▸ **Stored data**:

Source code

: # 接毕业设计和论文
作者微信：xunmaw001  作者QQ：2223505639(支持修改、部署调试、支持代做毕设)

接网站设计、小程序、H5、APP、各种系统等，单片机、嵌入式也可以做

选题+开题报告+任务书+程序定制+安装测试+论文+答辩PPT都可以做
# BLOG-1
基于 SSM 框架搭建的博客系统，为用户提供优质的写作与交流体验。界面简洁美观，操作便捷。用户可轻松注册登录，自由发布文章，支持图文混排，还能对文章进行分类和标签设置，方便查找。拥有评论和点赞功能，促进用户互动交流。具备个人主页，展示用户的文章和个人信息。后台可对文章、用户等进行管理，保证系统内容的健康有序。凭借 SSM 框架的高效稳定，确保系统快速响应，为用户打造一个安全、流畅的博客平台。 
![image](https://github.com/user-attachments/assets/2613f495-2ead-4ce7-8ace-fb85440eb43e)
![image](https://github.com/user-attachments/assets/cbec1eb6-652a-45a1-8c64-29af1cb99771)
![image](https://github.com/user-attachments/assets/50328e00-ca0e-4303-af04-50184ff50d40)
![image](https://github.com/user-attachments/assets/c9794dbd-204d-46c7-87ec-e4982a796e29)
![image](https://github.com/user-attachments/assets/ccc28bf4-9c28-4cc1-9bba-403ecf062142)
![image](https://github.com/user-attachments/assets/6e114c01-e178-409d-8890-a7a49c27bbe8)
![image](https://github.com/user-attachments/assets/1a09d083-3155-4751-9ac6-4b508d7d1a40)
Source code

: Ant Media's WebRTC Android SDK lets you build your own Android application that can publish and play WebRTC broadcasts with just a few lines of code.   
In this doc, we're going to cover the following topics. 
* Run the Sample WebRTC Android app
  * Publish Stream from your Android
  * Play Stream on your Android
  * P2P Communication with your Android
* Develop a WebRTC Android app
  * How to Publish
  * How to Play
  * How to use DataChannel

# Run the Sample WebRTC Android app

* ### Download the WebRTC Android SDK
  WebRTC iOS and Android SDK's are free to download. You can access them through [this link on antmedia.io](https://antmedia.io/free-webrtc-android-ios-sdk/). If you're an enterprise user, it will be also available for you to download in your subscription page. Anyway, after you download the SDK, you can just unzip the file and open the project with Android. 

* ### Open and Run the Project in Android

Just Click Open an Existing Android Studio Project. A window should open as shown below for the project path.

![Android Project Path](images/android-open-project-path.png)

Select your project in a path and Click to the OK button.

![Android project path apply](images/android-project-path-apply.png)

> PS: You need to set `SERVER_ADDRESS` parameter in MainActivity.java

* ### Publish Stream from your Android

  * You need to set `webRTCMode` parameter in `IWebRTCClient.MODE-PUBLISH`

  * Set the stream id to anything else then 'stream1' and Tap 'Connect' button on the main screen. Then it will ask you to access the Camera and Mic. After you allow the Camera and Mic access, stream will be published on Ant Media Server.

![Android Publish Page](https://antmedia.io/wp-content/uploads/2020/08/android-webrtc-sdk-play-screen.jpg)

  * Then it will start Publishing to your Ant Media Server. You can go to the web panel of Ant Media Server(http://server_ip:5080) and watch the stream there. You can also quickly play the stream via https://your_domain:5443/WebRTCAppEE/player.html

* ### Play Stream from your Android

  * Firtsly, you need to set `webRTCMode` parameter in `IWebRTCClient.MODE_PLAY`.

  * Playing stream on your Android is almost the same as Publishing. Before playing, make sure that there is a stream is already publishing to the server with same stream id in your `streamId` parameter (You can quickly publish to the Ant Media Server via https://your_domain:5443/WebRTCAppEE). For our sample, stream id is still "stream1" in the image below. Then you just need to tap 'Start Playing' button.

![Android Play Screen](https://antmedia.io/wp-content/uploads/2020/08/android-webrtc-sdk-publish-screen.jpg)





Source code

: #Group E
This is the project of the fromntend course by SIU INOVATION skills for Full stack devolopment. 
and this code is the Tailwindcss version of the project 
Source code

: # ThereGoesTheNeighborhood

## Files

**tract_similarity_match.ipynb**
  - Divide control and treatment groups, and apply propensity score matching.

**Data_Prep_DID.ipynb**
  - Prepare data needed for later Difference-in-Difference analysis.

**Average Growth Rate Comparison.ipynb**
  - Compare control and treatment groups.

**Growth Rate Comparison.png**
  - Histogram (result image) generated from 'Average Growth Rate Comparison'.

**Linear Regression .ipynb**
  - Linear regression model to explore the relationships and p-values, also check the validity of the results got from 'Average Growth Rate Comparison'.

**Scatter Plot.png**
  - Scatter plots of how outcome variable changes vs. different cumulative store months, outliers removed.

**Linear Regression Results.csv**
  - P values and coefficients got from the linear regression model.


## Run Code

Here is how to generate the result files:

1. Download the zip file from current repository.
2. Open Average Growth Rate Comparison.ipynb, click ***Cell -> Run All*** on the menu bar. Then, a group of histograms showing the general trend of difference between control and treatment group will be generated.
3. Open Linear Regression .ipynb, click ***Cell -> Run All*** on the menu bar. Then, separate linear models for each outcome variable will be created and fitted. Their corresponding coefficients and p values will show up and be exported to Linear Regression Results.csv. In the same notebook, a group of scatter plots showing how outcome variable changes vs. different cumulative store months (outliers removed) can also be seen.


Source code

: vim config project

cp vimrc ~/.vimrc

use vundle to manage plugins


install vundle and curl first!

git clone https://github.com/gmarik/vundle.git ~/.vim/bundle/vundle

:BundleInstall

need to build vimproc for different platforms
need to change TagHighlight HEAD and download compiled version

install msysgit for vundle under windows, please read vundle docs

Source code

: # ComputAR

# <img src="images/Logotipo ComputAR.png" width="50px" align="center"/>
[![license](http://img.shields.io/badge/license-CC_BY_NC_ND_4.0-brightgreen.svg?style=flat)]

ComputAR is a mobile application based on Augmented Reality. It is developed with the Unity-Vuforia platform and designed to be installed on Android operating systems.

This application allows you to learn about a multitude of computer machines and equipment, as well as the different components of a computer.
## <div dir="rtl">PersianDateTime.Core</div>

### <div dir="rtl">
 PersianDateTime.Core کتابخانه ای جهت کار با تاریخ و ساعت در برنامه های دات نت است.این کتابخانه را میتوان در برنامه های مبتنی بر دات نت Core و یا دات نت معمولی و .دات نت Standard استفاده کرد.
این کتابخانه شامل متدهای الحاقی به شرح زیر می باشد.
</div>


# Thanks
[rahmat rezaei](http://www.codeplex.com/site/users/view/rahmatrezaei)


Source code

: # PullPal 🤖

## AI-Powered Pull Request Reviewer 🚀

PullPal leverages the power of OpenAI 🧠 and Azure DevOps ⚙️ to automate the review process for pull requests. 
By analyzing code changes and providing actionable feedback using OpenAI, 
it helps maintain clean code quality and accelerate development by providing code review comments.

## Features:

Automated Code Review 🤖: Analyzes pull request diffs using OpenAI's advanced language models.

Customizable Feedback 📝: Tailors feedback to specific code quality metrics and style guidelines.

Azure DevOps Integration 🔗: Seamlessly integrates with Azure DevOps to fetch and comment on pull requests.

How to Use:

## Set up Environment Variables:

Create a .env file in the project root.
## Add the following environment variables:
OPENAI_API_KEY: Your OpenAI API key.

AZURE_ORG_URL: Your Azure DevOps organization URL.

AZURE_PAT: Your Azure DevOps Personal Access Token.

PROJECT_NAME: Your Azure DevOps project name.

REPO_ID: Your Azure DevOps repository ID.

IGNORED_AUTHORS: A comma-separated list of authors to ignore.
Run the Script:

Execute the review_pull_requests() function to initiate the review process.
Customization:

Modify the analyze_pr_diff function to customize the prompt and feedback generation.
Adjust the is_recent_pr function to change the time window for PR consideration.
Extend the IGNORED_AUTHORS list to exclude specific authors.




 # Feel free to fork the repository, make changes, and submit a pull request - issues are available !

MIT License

▸ **TASK TO COMPLETE**:
Repeat each line above exactly as it stands.

▸ **SOLVED EXERCISE**:
Source code

: # 接毕业设计和论文
作者微信：xunmaw001  作者QQ：2223505639(支持修改、部署调试、支持代做毕设)

接网站设计、小程序、H5、APP、各种系统等，单片机、嵌入式也可以做

选题+开题报告+任务书+程序定制+安装测试+论文+答辩PPT都可以做
# BLOG-1
基于 SSM 框架搭建的博客系统，为用户提供优质的写作与交流体验。界面简洁美观，操作便捷。用户可轻松注册登录，自由发布文章，支持图文混排，还能对文章进行分类和标签设置，方便查找。拥有评论和点赞功能，促进用户互动交流。具备个人主页，展示用户的文章和个人信息。后台可对文章、用户等进行管理，保证系统内容的健康有序。凭借 SSM 框架的高效稳定，确保系统快速响应，为用户打造一个安全、流畅的博客平台。 
![image](https://github.com/user-attachments/assets/2613f495-2ead-4ce7-8ace-fb85440eb43e)
![image](https://github.com/user-attachments/assets/cbec1eb6-652a-45a1-8c64-29af1cb99771)
![image](https://github.com/user-attachments/assets/50328e00-ca0e-4303-af04-50184ff50d40)
![image](https://github.com/user-attachments/assets/c9794dbd-204d-46c7-87ec-e4982a796e29)
![image](https://github.com/user-attachments/assets/ccc28bf4-9c28-4cc1-9bba-403ecf062142)
![image](https://github.com/user-attachments/assets/6e114c01-e178-409d-8890-a7a49c27bbe8)
![image](https://github.com/user-attachments/assets/1a09d083-3155-4751-9ac6-4b508d7d1a40)
Source code

: Ant Media's WebRTC Android SDK lets you build your own Android application that can publish and play WebRTC broadcasts with just a few lines of code.   
In this doc, we're going to cover the following topics. 
* Run the Sample WebRTC Android app
  * Publish Stream from your Android
  * Play Stream on your Android
  * P2P Communication with your Android
* Develop a WebRTC Android app
  * How to Publish
  * How to Play
  * How to use DataChannel

# Run the Sample WebRTC Android app

* ### Download the WebRTC Android SDK
  WebRTC iOS and Android SDK's are free to download. You can access them through [this link on antmedia.io](https://antmedia.io/free-webrtc-android-ios-sdk/). If you're an enterprise user, it will be also available for you to download in your subscription page. Anyway, after you download the SDK, you can just unzip the file and open the project with Android. 

* ### Open and Run the Project in Android

Just Click Open an Existing Android Studio Project. A window should open as shown below for the project path.

![Android Project Path](images/android-open-project-path.png)

Select your project in a path and Click to the OK button.

![Android project path apply](images/android-project-path-apply.png)

> PS: You need to set `SERVER_ADDRESS` parameter in MainActivity.java

* ### Publish Stream from your Android

  * You need to set `webRTCMode` parameter in `IWebRTCClient.MODE-PUBLISH`

  * Set the stream id to anything else then 'stream1' and Tap 'Connect' button on the main screen. Then it will ask you to access the Camera and Mic. After you allow the Camera and Mic access, stream will be published on Ant Media Server.

![Android Publish Page](https://antmedia.io/wp-content/uploads/2020/08/android-webrtc-sdk-play-screen.jpg)

  * Then it will start Publishing to your Ant Media Server. You can go to the web panel of Ant Media Server(http://server_ip:5080) and watch the stream there. You can also quickly play the stream via https://your_domain:5443/WebRTCAppEE/player.html

* ### Play Stream from your Android

  * Firtsly, you need to set `webRTCMode` parameter in `IWebRTCClient.MODE_PLAY`.

  * Playing stream on your Android is almost the same as Publishing. Before playing, make sure that there is a stream is already publishing to the server with same stream id in your `streamId` parameter (You can quickly publish to the Ant Media Server via https://your_domain:5443/WebRTCAppEE). For our sample, stream id is still "stream1" in the image below. Then you just need to tap 'Start Playing' button.

![Android Play Screen](https://antmedia.io/wp-content/uploads/2020/08/android-webrtc-sdk-publish-screen.jpg)





Source code

: #Group E
This is the project of the fromntend course by SIU INOVATION skills for Full stack devolopment. 
and this code is the Tailwindcss version of the project 
Source code

: # ThereGoesTheNeighborhood

## Files

**tract_similarity_match.ipynb**
  - Divide control and treatment groups, and apply propensity score matching.

**Data_Prep_DID.ipynb**
  - Prepare data needed for later Difference-in-Difference analysis.

**Average Growth Rate Comparison.ipynb**
  - Compare control and treatment groups.

**Growth Rate Comparison.png**
  - Histogram (result image) generated from 'Average Growth Rate Comparison'.

**Linear Regression .ipynb**
  - Linear regression model to explore the relationships and p-values, also check the validity of the results got from 'Average Growth Rate Comparison'.

**Scatter Plot.png**
  - Scatter plots of how outcome variable changes vs. different cumulative store months, outliers removed.

**Linear Regression Results.csv**
  - P values and coefficients got from the linear regression model.


## Run Code

Here is how to generate the result files:

1. Download the zip file from current repository.
2. Open Average Growth Rate Comparison.ipynb, click ***Cell -> Run All*** on the menu bar. Then, a group of histograms showing the general trend of difference between control and treatment group will be generated.
3. Open Linear Regression .ipynb, click ***Cell -> Run All*** on the menu bar. Then, separate linear models for each outcome variable will be created and fitted. Their corresponding coefficients and p values will show up and be exported to Linear Regression Results.csv. In the same notebook, a group of scatter plots showing how outcome variable changes vs. different cumulative store months (outliers removed) can also be seen.


Source code

: vim config project

cp vimrc ~/.vimrc

use vundle to manage plugins


install vundle and curl first!

git clone https://github.com/gmarik/vundle.git ~/.vim/bundle/vundle

:BundleInstall

need to build vimproc for different platforms
need to change TagHighlight HEAD and download compiled version

install msysgit for vundle under windows, please read vundle docs

Source code

: # ComputAR

# <img src="images/Logotipo ComputAR.png" width="50px" align="center"/>
[![license](http://img.shields.io/badge/license-CC_BY_NC_ND_4.0-brightgreen.svg?style=flat)]

ComputAR is a mobile application based on Augmented Reality. It is developed with the Unity-Vuforia platform and designed to be installed on Android operating systems.

This application allows you to learn about a multitude of computer machines and equipment, as well as the different components of a computer.
## <div dir="rtl">PersianDateTime.Core</div>

### <div dir="rtl">
 PersianDateTime.Core کتابخانه ای جهت کار با تاریخ و ساعت در برنامه های دات نت است.این کتابخانه را میتوان در برنامه های مبتنی بر دات نت Core و یا دات نت معمولی و .دات نت Standard استفاده کرد.
این کتابخانه شامل متدهای الحاقی به شرح زیر می باشد.
</div>


# Thanks
[rahmat rezaei](http://www.codeplex.com/site/users/view/rahmatrezaei)


Source code

: # PullPal 🤖

## AI-Powered Pull Request Reviewer 🚀

PullPal leverages the power of OpenAI 🧠 and Azure DevOps ⚙️ to automate the review process for pull requests. 
By analyzing code changes and providing actionable feedback using OpenAI, 
it helps maintain clean code quality and accelerate development by providing code review comments.

## Features:

Automated Code Review 🤖: Analyzes pull request diffs using OpenAI's advanced language models.

Customizable Feedback 📝: Tailors feedback to specific code quality metrics and style guidelines.

Azure DevOps Integration 🔗: Seamlessly integrates with Azure DevOps to fetch and comment on pull requests.

How to Use:

## Set up Environment Variables:

Create a .env file in the project root.
## Add the following environment variables:
OPENAI_API_KEY: Your OpenAI API key.

AZURE_ORG_URL: Your Azure DevOps organization URL.

AZURE_PAT: Your Azure DevOps Personal Access Token.

PROJECT_NAME: Your Azure DevOps project name.

REPO_ID: Your Azure DevOps repository ID.

IGNORED_AUTHORS: A comma-separated list of authors to ignore.
Run the Script:

Execute the review_pull_requests() function to initiate the review process.
Customization:

Modify the analyze_pr_diff function to customize the prompt and feedback generation.
Adjust the is_recent_pr function to change the time window for PR consideration.
Extend the IGNORED_AUTHORS list to exclude specific authors.




 # Feel free to fork the repository, make changes, and submit a pull request - issues are available !

MIT License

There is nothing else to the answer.